EXERCISE BRIEF: Count every line in the data below where the word "with" appears, then state only that count.

*** Opening of GIVEN RECORDS ***

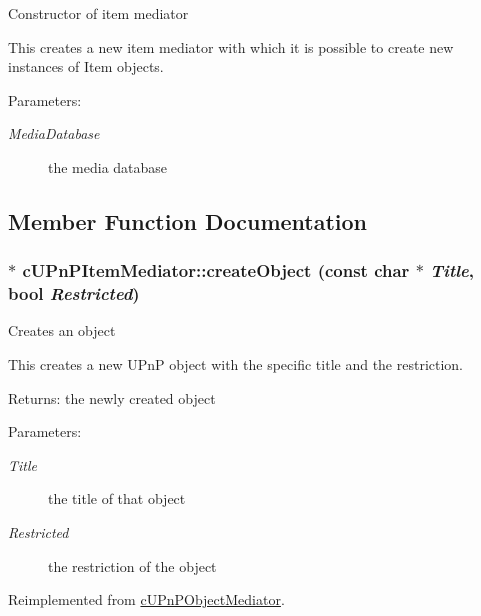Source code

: Constructor of item mediator

This creates a new item mediator with which it is possible to create new instances of Item objects.

\begin{Desc}
\item[Parameters:]
\begin{description}
\item[{\em MediaDatabase}]the media database \end{description}
\end{Desc}


\subsection{Member Function Documentation}
\hypertarget{classcUPnPItemMediator_e2fd4cf5e6435f1eeadd11f9a99cd2db}{
\subsubsection[{createObject}]{ $\ast$ cUPnPItemMediator::createObject (const char $\ast$ {\em Title}, \/  bool {\em Restricted})}}
\label{classcUPnPItemMediator_e2fd4cf5e6435f1eeadd11f9a99cd2db}


Creates an object

This creates a new UPnP object with the specific title and the restriction.

\begin{Desc}
\item[Returns:]the newly created object \end{Desc}
\begin{Desc}
\item[Parameters:]
\begin{description}
\item[{\em Title}]the title of that object \item[{\em Restricted}]the restriction of the object \end{description}
\end{Desc}
  

Reimplemented from \hyperlink{classcUPnPObjectMediator_bfbca3f1cbadacee2b21306364750f26}{cUPnPObjectMediator}.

*** Close of GIVEN RECORDS ***

ANSWER BELOW: 2